This autumn a playful, uplifting and thought-provoking exhibition by artist Tom Hackett celebrates the town of Luton through the shared regrets and reflections of its community.
'A Barbecue of Regrets' is a unique, inter-active art project. It invites the people of Luton to share their regrets and then watch them literally go up in smoke in a barbecue at the opening of an exhibition of new work inspired by their conversations with the artist.
Over several weekends in May, Nottingham-based artist, raconteur and self-styled “artist-confessor” Tom Hackett walked the streets of Luton wearing his eye-catching dayglow ‘Conversation Suit’ and pushing a wheelbarrow full of charcoal briquettes. Members of the public were invited to share regretted moments or actions with Tom, and to write them on a post-it note inserted into a hole in the charcoal bricks. At the opening of his new exhibition, the artist will barbecue the regrets, using the post-it note briquettes to cook free burgers for participants and passers-by.
Hackett has used the anonymous regrets as the source material for the exhibition, which features two key new strands of work.

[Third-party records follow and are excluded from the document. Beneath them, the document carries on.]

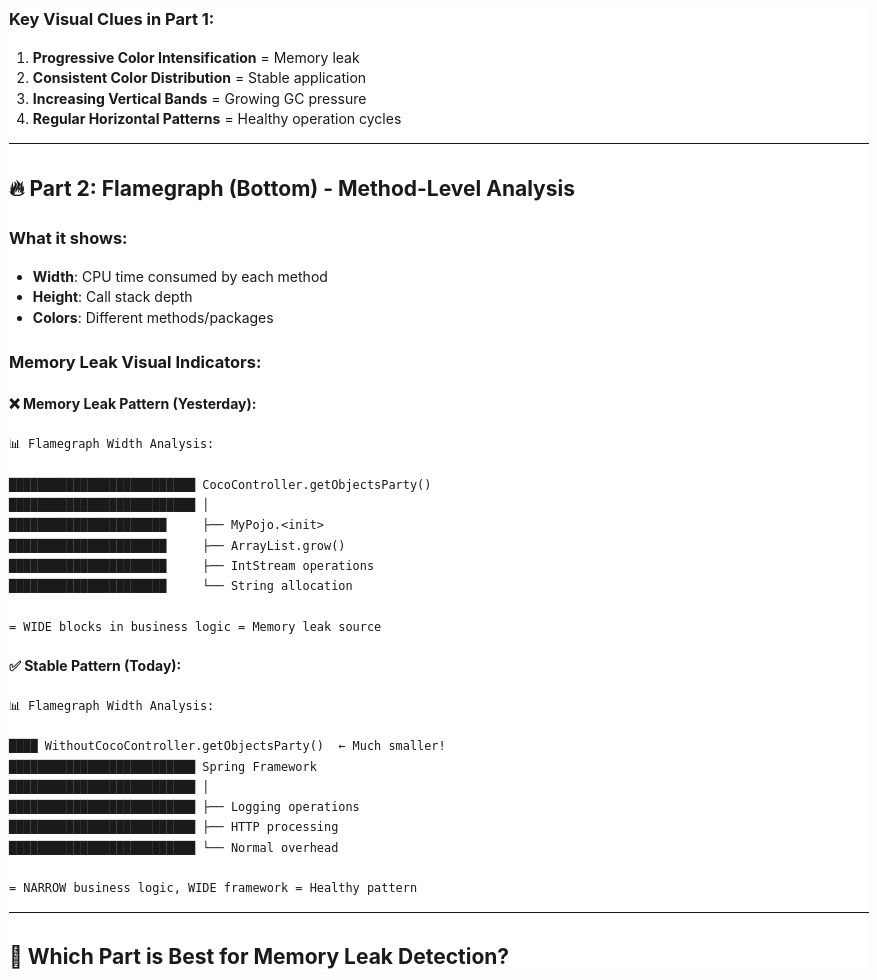 ### **Key Visual Clues in Part 1:**
1. **Progressive Color Intensification** = Memory leak
2. **Consistent Color Distribution** = Stable application
3. **Increasing Vertical Bands** = Growing GC pressure
4. **Regular Horizontal Patterns** = Healthy operation cycles

---

## 🔥 **Part 2: Flamegraph (Bottom) - Method-Level Analysis**

### **What it shows:**
- **Width**: CPU time consumed by each method
- **Height**: Call stack depth
- **Colors**: Different methods/packages

### **Memory Leak Visual Indicators:**

#### **❌ Memory Leak Pattern (Yesterday):**
```
📊 Flamegraph Width Analysis:

██████████████████████████ CocoController.getObjectsParty()
██████████████████████████ │
██████████████████████     ├── MyPojo.<init>
██████████████████████     ├── ArrayList.grow()  
██████████████████████     ├── IntStream operations
██████████████████████     └── String allocation

= WIDE blocks in business logic = Memory leak source
```

#### **✅ Stable Pattern (Today):**
```
📊 Flamegraph Width Analysis:

████ WithoutCocoController.getObjectsParty()  ← Much smaller!
██████████████████████████ Spring Framework
██████████████████████████ │
██████████████████████████ ├── Logging operations
██████████████████████████ ├── HTTP processing
██████████████████████████ └── Normal overhead

= NARROW business logic, WIDE framework = Healthy pattern
```

---

## 🎯 **Which Part is Best for Memory Leak Detection?**
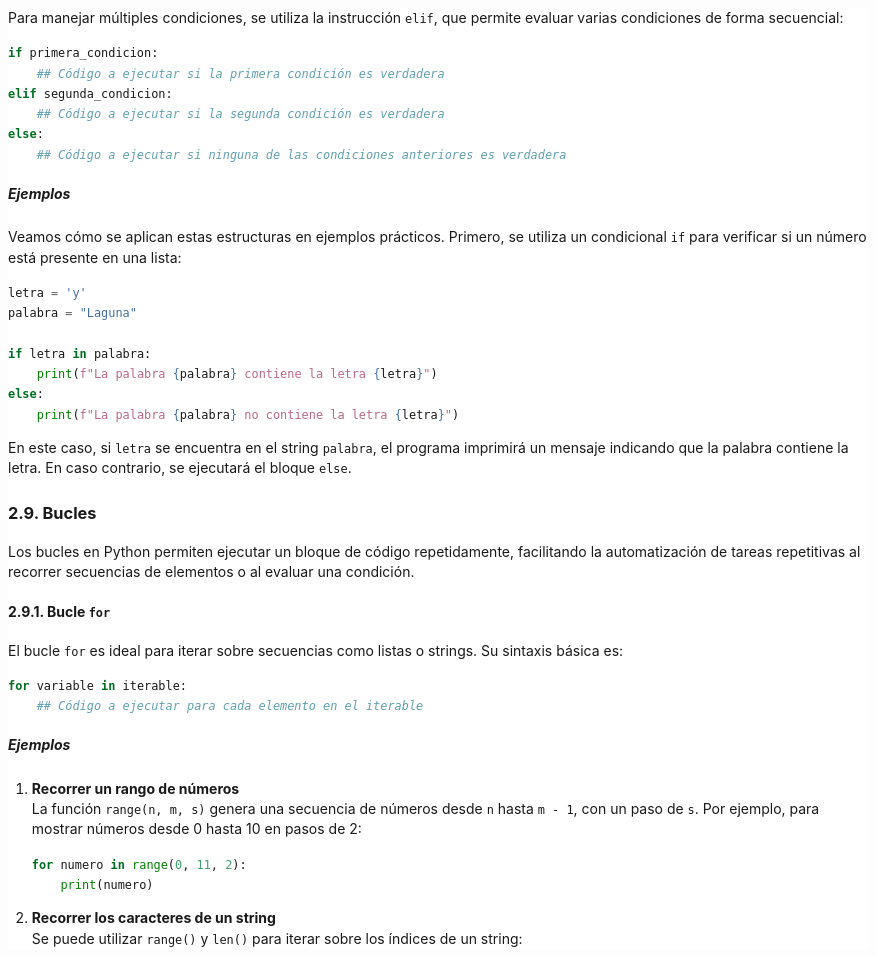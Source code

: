 Para manejar múltiples condiciones, se utiliza la instrucción `elif`, que permite evaluar varias condiciones de forma secuencial:

```python
if primera_condicion:
    ## Código a ejecutar si la primera condición es verdadera
elif segunda_condicion:
    ## Código a ejecutar si la segunda condición es verdadera
else:
    ## Código a ejecutar si ninguna de las condiciones anteriores es verdadera
```

##### Ejemplos

Veamos cómo se aplican estas estructuras en ejemplos prácticos. Primero, se utiliza un condicional `if` para verificar si un número está presente en una lista:

```python
letra = 'y'
palabra = "Laguna"

if letra in palabra:
    print(f"La palabra {palabra} contiene la letra {letra}")
else:
    print(f"La palabra {palabra} no contiene la letra {letra}")
```

En este caso, si `letra` se encuentra en el string `palabra`, el programa imprimirá un mensaje indicando que la palabra contiene la letra. En caso contrario, se ejecutará el bloque `else`.

### 2.9. Bucles

Los bucles en Python permiten ejecutar un bloque de código repetidamente, facilitando la automatización de tareas repetitivas al recorrer secuencias de elementos o al evaluar una condición.

#### 2.9.1. Bucle `for`

El bucle `for` es ideal para iterar sobre secuencias como listas o strings. Su sintaxis básica es:

```python
for variable in iterable:
    ## Código a ejecutar para cada elemento en el iterable
```

##### Ejemplos

1. **Recorrer un rango de números**  
   La función `range(n, m, s)` genera una secuencia de números desde `n` hasta `m - 1`, con un paso de `s`. Por ejemplo, para mostrar números desde 0 hasta 10 en pasos de 2:

    ```python
    for numero in range(0, 11, 2): 
        print(numero)
    ```

2. **Recorrer los caracteres de un string**  
   Se puede utilizar `range()` y `len()` para iterar sobre los índices de un string:
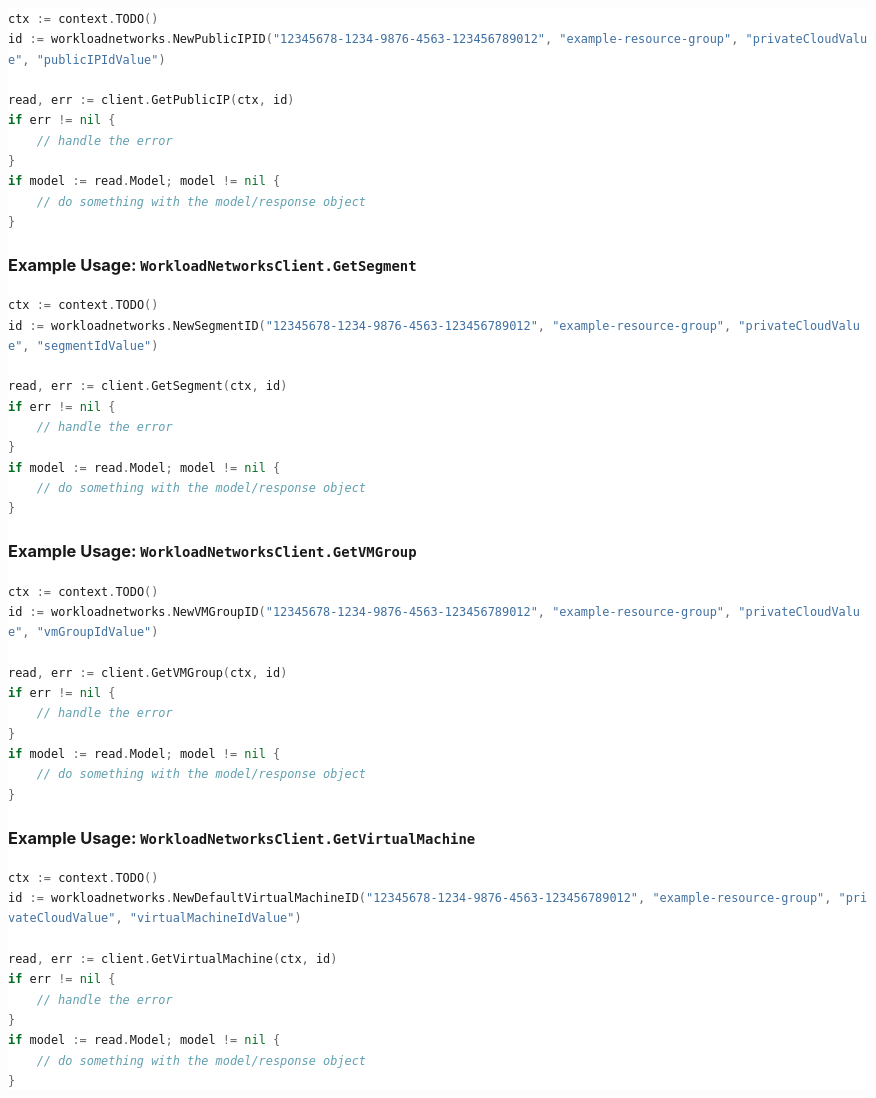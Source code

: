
 ```go
ctx := context.TODO()
id := workloadnetworks.NewPublicIPID("12345678-1234-9876-4563-123456789012", "example-resource-group", "privateCloudValue", "publicIPIdValue")

read, err := client.GetPublicIP(ctx, id)
if err != nil {
	// handle the error
}
if model := read.Model; model != nil {
	// do something with the model/response object
}
```


### Example Usage: `WorkloadNetworksClient.GetSegment`

```go
ctx := context.TODO()
id := workloadnetworks.NewSegmentID("12345678-1234-9876-4563-123456789012", "example-resource-group", "privateCloudValue", "segmentIdValue")

read, err := client.GetSegment(ctx, id)
if err != nil {
	// handle the error
}
if model := read.Model; model != nil {
	// do something with the model/response object
}
```


### Example Usage: `WorkloadNetworksClient.GetVMGroup`

```go
ctx := context.TODO()
id := workloadnetworks.NewVMGroupID("12345678-1234-9876-4563-123456789012", "example-resource-group", "privateCloudValue", "vmGroupIdValue")

read, err := client.GetVMGroup(ctx, id)
if err != nil {
	// handle the error
}
if model := read.Model; model != nil {
	// do something with the model/response object
}
```


### Example Usage: `WorkloadNetworksClient.GetVirtualMachine`

```go
ctx := context.TODO()
id := workloadnetworks.NewDefaultVirtualMachineID("12345678-1234-9876-4563-123456789012", "example-resource-group", "privateCloudValue", "virtualMachineIdValue")

read, err := client.GetVirtualMachine(ctx, id)
if err != nil {
	// handle the error
}
if model := read.Model; model != nil {
	// do something with the model/response object
}
```
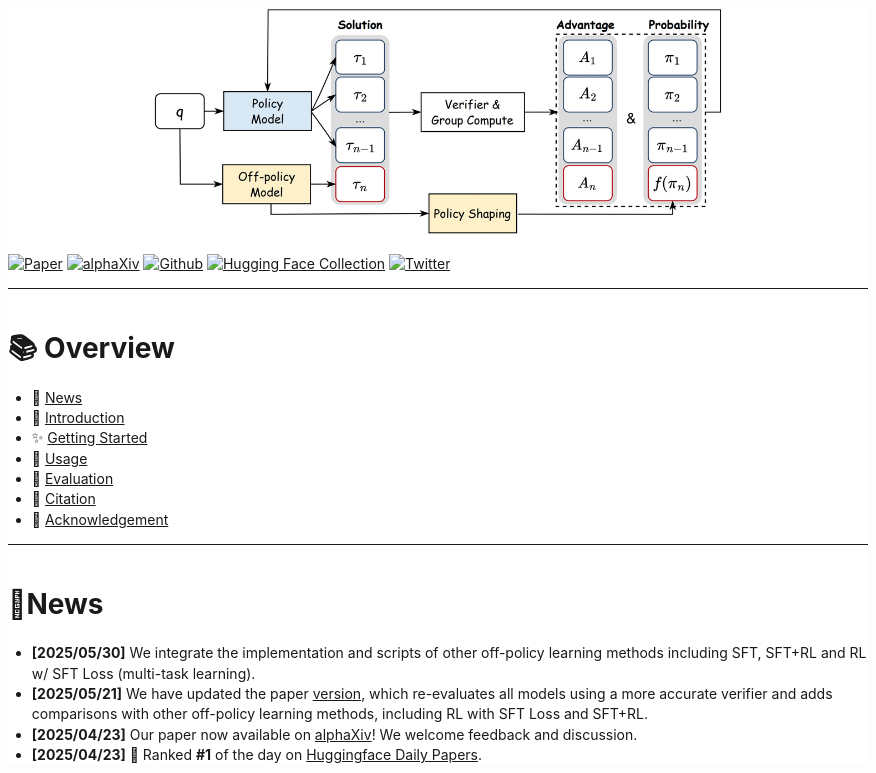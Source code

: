 <div align="center">
  <img src="./figures/luffy_intro_new.jpg" alt="overview" style="width: 66%; height: auto;">
</div>


[![Paper](https://img.shields.io/badge/paper-A42C25?style=for-the-badge&logo=arxiv&logoColor=white)](http://arxiv.org/abs/2504.14945) [![alphaXiv](https://img.shields.io/badge/discussion-A42C25?style=for-the-badge&logo=arxiv&logoColor=white&color=blue
)](https://www.alphaxiv.org/abs/2504.14945) [![Github](https://img.shields.io/badge/LUFFY-000000?style=for-the-badge&logo=github&logoColor=000&logoColor=white)](https://github.com/ElliottYan/LUFFY)   [![Hugging Face Collection](https://img.shields.io/badge/LUFFY_Collection-fcd022?style=for-the-badge&logo=huggingface&logoColor=000)](https://huggingface.co/collections/Elliott/luffy-rl-6804e1f5d1ebe66ba8ac92f4) [![Twitter](https://img.shields.io/badge/Twitter-%23000000.svg?style=for-the-badge&logo=twitter&logoColor=white)](https://x.com/yafuly/status/1914559433549676962)





</div>

---

# 📚 Overview
- 🎉 [News](#news)  
- 📖 [Introduction](#introduction)  
- ✨ [Getting Started](#getting-started)  
- 🔧 [Usage](#usage)  
- 📃 [Evaluation](#evaluation)  
- 🎈 [Citation](#citation)  
- 🌻 [Acknowledgement](#acknowledgement)  



---


# 🎉News
- **[2025/05/30]** We integrate the implementation and scripts of other off-policy learning methods including SFT, SFT+RL and RL w/ SFT Loss (multi-task learning).
- **[2025/05/21]** We have updated the paper [version](https://arxiv.org/abs/2504.14945), which re-evaluates all models using a more accurate verifier and adds comparisons with other off-policy learning methods, including RL with SFT Loss and SFT+RL.
- **[2025/04/23]** Our paper now available on [alphaXiv](https://www.alphaxiv.org/abs/2504.14945)! We welcome feedback and discussion.
- **[2025/04/23]** 🎉 Ranked **#1** of the day on [Huggingface Daily Papers](https://huggingface.co/papers/2504.14945).
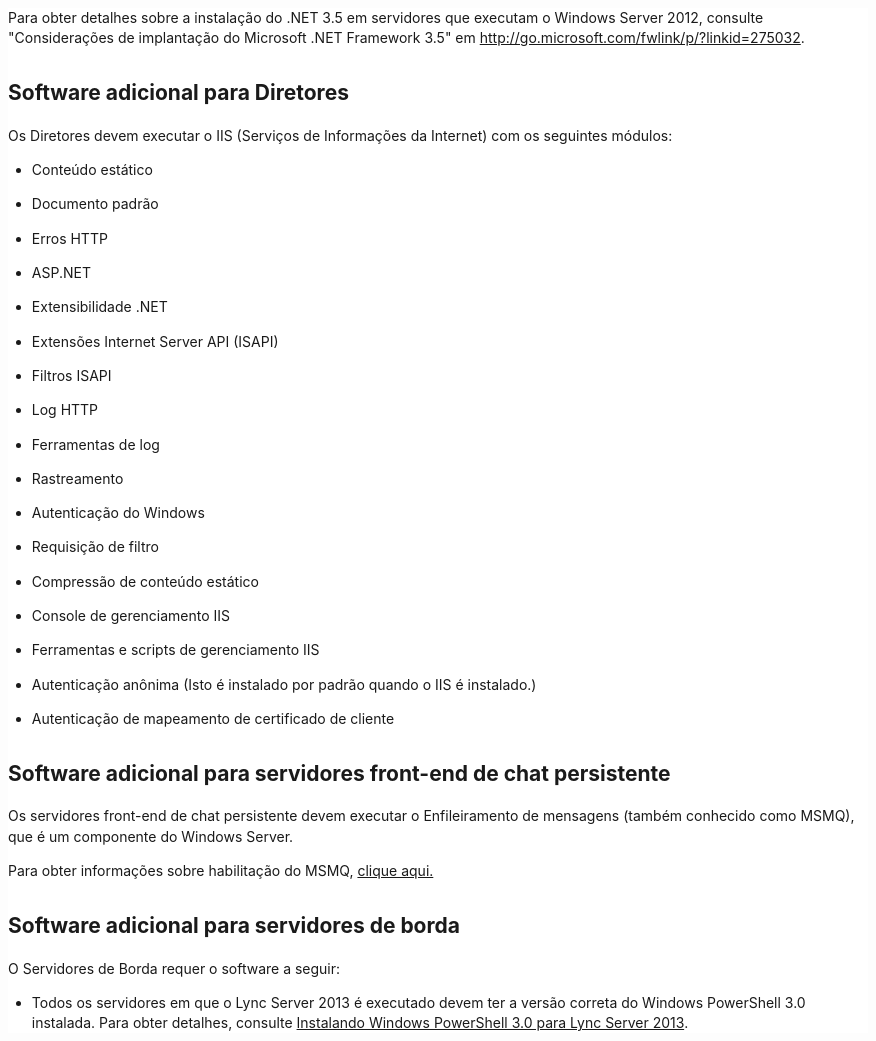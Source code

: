 Para obter detalhes sobre a instalação do .NET 3.5 em servidores que executam o Windows Server 2012, consulte "Considerações de implantação do Microsoft .NET Framework 3.5" em <http://go.microsoft.com/fwlink/p/?linkid=275032>.

## Software adicional para Diretores

Os Diretores devem executar o IIS (Serviços de Informações da Internet) com os seguintes módulos:

  - Conteúdo estático

  - Documento padrão

  - Erros HTTP

  - ASP.NET

  - Extensibilidade .NET

  - Extensões Internet Server API (ISAPI)

  - Filtros ISAPI

  - Log HTTP

  - Ferramentas de log

  - Rastreamento

  - Autenticação do Windows

  - Requisição de filtro

  - Compressão de conteúdo estático

  - Console de gerenciamento IIS

  - Ferramentas e scripts de gerenciamento IIS

  - Autenticação anônima (Isto é instalado por padrão quando o IIS é instalado.)

  - Autenticação de mapeamento de certificado de cliente

## Software adicional para servidores front-end de chat persistente

Os servidores front-end de chat persistente devem executar o Enfileiramento de mensagens (também conhecido como MSMQ), que é um componente do Windows Server.

Para obter informações sobre habilitação do MSMQ, [clique aqui.](http://technet.microsoft.com/en-us/library/cc771474.aspx)

## Software adicional para servidores de borda

O Servidores de Borda requer o software a seguir:

  - Todos os servidores em que o Lync Server 2013 é executado devem ter a versão correta do Windows PowerShell 3.0 instalada. Para obter detalhes, consulte [Instalando Windows PowerShell 3.0 para Lync Server 2013](lync-server-2013-installing-windows-powershell-3-0.md).

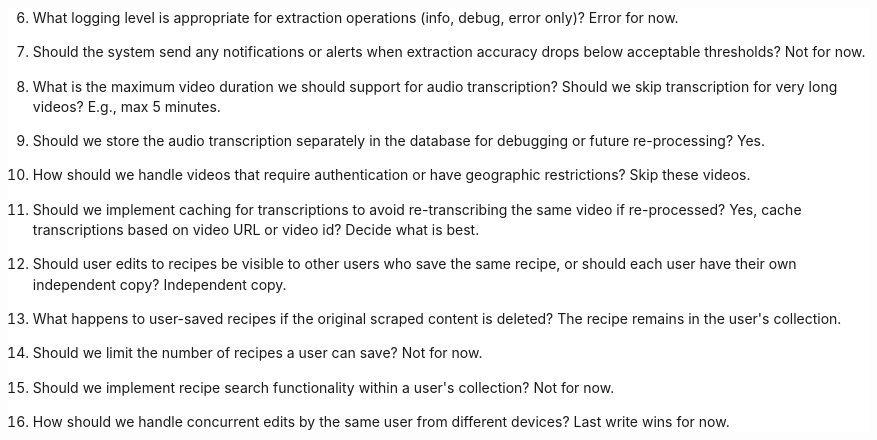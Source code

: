6. What logging level is appropriate for extraction operations (info, debug, error only)? Error for now.

7. Should the system send any notifications or alerts when extraction accuracy drops below acceptable thresholds? Not for now.

8. What is the maximum video duration we should support for audio transcription? Should we skip transcription for very long videos? E.g., max 5 minutes.

9. Should we store the audio transcription separately in the database for debugging or future re-processing? Yes.

10. How should we handle videos that require authentication or have geographic restrictions? Skip these videos.

11. Should we implement caching for transcriptions to avoid re-transcribing the same video if re-processed? Yes, cache transcriptions based on video URL or video id? Decide what is best.

12. Should user edits to recipes be visible to other users who save the same recipe, or should each user have their own independent copy? Independent copy.

13. What happens to user-saved recipes if the original scraped content is deleted? The recipe remains in the user's collection.

14. Should we limit the number of recipes a user can save? Not for now.

15. Should we implement recipe search functionality within a user's collection? Not for now.

16. How should we handle concurrent edits by the same user from different devices? Last write wins for now.
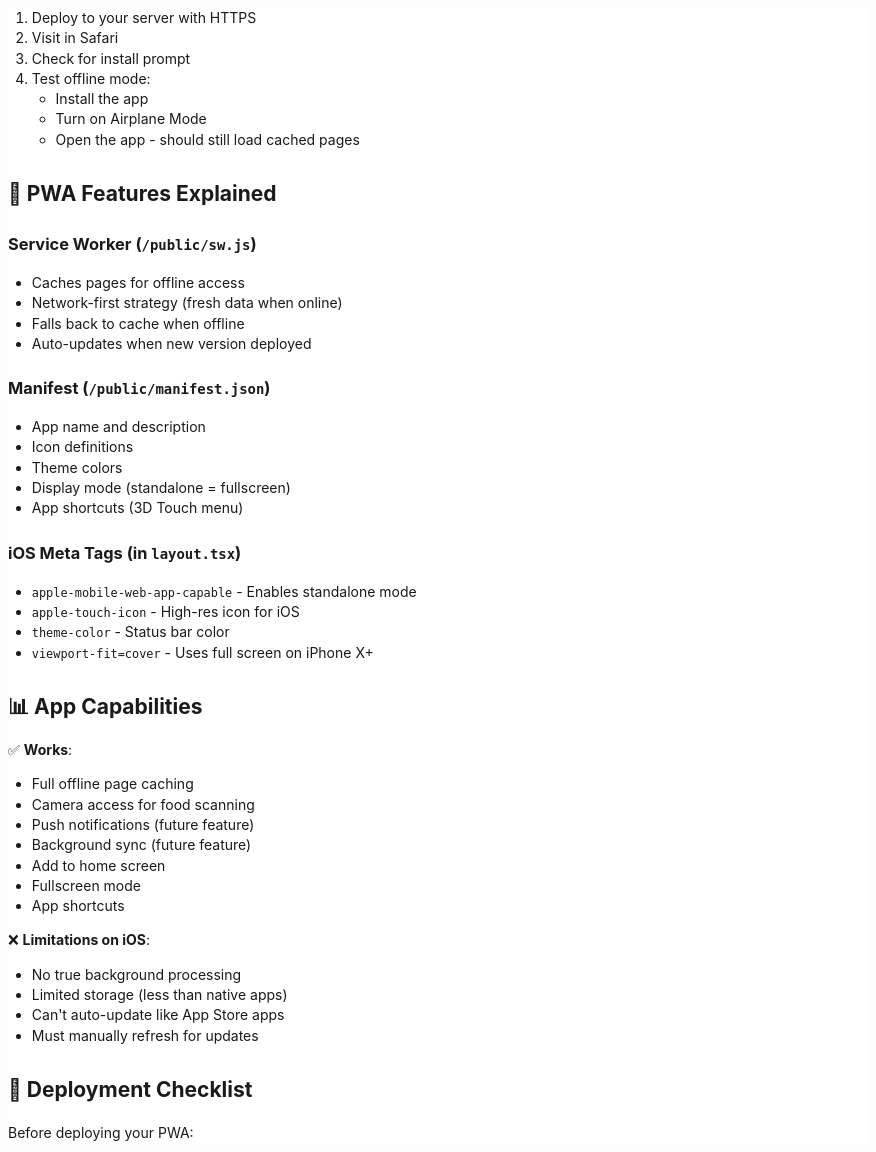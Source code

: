 1. Deploy to your server with HTTPS
2. Visit in Safari
3. Check for install prompt
4. Test offline mode:
   - Install the app
   - Turn on Airplane Mode
   - Open the app - should still load cached pages

## 🔧 PWA Features Explained

### Service Worker (`/public/sw.js`)
- Caches pages for offline access
- Network-first strategy (fresh data when online)
- Falls back to cache when offline
- Auto-updates when new version deployed

### Manifest (`/public/manifest.json`)
- App name and description
- Icon definitions
- Theme colors
- Display mode (standalone = fullscreen)
- App shortcuts (3D Touch menu)

### iOS Meta Tags (in `layout.tsx`)
- `apple-mobile-web-app-capable` - Enables standalone mode
- `apple-touch-icon` - High-res icon for iOS
- `theme-color` - Status bar color
- `viewport-fit=cover` - Uses full screen on iPhone X+

## 📊 App Capabilities

✅ **Works**:
- Full offline page caching
- Camera access for food scanning
- Push notifications (future feature)
- Background sync (future feature)
- Add to home screen
- Fullscreen mode
- App shortcuts

❌ **Limitations on iOS**:
- No true background processing
- Limited storage (less than native apps)
- Can't auto-update like App Store apps
- Must manually refresh for updates

## 🚀 Deployment Checklist

Before deploying your PWA:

For the walls, Hackett has used the collected words to digitally design and print a series of six padded fabric ‘canvases’. Using a mixture of fonts, undulating text paths and angular blocks of texts, these create a fragmented interplay between one regret and another. As well as their narrative inter-relationships, these works also operate on a level of colour, reflecting the post-it colour range, and as formal compositions.
Occupying the central floor space, a circle of 5 dome-shaped kettle barbecues form a sound sculpture produced in collaboration with Julian Woodcock. Each barbecue contains a sound source. Following Hackett’s walks, Woodcock has recorded the original regrets, re-spoken by a series of voice actors. These are mixed with found sounds and fragments of a piano. Collectively these juxtapose to form a sound collage, evocative, in part, of bizarre group therapy session. The spoken content ranges from the minor and absurd to the deeply personal, poignant and sometimes tragic. All regrets are from Luton, but the age gender and ethnicity of the recorded voices is deliberately disassociated from the identity of the original authors of the regrets.
'A Barbecue of Regrets' creates a fragmentary snapshot of a shifting moment in time in Luton, evolved through incidental dialogue rather than a documentary process.
Organised by Luton Culture and Departure Lounge, 'A Barbecue of Regrets' is the latest project in As You Change, So Do I, a three-year programme of public art events funded by Arts Council England’s Luton Investment Programme.